- [Directions for this task]
Output exactly the lines that run from the top of the entries to the line holding "On one hand, create", including both of those lines.

- [Stored items]
☆ ☆ ☆ ☆ ☆ ☆ ☆

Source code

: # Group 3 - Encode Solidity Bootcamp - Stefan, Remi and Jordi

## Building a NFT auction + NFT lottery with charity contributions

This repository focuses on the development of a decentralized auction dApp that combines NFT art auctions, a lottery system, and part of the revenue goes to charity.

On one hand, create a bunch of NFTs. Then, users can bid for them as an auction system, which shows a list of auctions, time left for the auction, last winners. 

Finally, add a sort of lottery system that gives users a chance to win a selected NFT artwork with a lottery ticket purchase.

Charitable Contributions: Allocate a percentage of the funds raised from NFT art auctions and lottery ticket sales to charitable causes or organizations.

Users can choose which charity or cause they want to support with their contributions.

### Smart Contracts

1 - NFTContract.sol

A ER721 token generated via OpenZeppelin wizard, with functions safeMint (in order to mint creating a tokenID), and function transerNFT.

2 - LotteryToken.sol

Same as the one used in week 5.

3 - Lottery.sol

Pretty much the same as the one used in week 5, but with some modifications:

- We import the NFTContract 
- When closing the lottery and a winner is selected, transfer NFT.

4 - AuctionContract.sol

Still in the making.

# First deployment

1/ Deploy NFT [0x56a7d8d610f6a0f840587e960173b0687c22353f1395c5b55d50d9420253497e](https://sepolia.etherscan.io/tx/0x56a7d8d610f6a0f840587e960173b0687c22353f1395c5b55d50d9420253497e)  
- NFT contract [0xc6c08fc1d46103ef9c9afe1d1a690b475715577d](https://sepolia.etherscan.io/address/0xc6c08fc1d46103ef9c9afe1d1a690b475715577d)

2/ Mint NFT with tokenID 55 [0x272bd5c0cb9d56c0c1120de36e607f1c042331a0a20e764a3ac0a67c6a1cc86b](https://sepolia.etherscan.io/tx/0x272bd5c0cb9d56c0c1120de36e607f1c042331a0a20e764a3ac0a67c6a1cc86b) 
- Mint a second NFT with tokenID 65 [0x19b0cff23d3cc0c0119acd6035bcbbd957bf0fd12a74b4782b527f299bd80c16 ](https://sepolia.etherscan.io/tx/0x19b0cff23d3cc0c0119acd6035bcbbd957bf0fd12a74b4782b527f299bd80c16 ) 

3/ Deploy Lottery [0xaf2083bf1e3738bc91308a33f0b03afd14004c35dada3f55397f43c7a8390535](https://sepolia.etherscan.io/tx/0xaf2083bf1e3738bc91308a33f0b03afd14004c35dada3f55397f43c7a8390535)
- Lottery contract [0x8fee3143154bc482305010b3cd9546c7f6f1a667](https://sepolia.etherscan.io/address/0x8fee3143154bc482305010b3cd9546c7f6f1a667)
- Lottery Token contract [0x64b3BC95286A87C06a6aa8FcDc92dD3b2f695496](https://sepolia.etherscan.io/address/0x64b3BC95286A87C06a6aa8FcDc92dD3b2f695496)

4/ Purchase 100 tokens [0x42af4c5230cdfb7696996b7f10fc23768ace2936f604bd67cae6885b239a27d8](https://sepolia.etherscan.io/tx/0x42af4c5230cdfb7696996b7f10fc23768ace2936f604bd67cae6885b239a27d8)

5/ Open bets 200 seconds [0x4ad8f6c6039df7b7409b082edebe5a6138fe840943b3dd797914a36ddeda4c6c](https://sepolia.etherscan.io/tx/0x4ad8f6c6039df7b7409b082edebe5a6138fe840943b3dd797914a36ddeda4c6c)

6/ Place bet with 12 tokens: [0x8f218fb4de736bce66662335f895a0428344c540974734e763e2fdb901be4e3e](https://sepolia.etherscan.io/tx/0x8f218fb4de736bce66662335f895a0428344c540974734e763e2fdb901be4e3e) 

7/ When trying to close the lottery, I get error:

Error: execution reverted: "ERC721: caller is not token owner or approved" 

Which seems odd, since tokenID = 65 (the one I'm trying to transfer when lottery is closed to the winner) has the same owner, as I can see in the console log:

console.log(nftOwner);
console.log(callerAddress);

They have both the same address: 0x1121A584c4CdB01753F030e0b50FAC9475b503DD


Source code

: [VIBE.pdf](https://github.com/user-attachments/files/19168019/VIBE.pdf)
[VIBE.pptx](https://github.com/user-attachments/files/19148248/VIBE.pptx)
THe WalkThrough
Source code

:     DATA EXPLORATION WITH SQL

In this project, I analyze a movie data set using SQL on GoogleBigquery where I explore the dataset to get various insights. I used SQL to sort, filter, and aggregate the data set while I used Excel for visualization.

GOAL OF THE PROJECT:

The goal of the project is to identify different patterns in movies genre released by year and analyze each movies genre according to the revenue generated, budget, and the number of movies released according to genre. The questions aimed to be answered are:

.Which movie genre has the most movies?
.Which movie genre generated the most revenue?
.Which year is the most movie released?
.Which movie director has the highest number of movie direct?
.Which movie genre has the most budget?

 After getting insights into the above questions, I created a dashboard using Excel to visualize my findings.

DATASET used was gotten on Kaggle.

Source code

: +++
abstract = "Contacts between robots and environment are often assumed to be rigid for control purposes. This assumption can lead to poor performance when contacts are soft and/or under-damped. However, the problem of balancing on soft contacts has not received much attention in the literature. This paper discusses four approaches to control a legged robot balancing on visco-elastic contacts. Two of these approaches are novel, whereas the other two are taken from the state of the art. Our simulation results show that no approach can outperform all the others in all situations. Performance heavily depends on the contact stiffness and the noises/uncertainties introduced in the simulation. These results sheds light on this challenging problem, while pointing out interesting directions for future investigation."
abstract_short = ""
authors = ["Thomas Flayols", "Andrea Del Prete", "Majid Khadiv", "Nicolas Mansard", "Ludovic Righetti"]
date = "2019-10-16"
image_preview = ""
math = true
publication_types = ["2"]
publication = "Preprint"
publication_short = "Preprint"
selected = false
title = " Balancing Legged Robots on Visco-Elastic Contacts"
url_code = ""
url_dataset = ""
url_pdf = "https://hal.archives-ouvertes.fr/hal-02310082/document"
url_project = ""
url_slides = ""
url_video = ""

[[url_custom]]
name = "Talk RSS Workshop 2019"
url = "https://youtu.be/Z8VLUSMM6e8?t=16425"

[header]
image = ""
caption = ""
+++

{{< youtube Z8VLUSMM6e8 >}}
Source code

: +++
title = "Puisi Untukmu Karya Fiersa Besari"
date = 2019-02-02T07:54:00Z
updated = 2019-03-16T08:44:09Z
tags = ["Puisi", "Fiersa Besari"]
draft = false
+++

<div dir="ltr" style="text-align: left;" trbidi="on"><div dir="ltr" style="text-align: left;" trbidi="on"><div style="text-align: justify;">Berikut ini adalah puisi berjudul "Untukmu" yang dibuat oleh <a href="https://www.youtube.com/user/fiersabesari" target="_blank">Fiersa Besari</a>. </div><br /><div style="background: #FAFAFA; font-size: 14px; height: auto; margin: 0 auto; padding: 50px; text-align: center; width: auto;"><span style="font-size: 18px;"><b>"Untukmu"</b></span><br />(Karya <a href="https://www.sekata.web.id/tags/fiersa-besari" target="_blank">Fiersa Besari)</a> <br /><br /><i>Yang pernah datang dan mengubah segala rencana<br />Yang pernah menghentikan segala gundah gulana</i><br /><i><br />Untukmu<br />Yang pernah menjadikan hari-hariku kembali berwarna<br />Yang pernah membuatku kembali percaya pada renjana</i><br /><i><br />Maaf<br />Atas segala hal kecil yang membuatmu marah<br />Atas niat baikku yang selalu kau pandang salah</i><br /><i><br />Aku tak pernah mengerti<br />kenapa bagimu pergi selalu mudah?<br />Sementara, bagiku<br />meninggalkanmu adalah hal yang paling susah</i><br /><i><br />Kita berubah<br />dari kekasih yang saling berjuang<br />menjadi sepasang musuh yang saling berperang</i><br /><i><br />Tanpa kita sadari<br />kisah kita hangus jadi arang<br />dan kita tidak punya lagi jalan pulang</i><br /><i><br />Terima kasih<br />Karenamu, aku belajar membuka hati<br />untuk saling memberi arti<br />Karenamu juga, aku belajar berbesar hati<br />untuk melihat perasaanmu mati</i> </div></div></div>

☆ ☆ ☆ ☆ ☆ ☆ ☆

- [Solution to this task]
Source code

: # Group 3 - Encode Solidity Bootcamp - Stefan, Remi and Jordi

## Building a NFT auction + NFT lottery with charity contributions

This repository focuses on the development of a decentralized auction dApp that combines NFT art auctions, a lottery system, and part of the revenue goes to charity.

On one hand, create a bunch of NFTs. Then, users can bid for them as an auction system, which shows a list of auctions, time left for the auction, last winners. 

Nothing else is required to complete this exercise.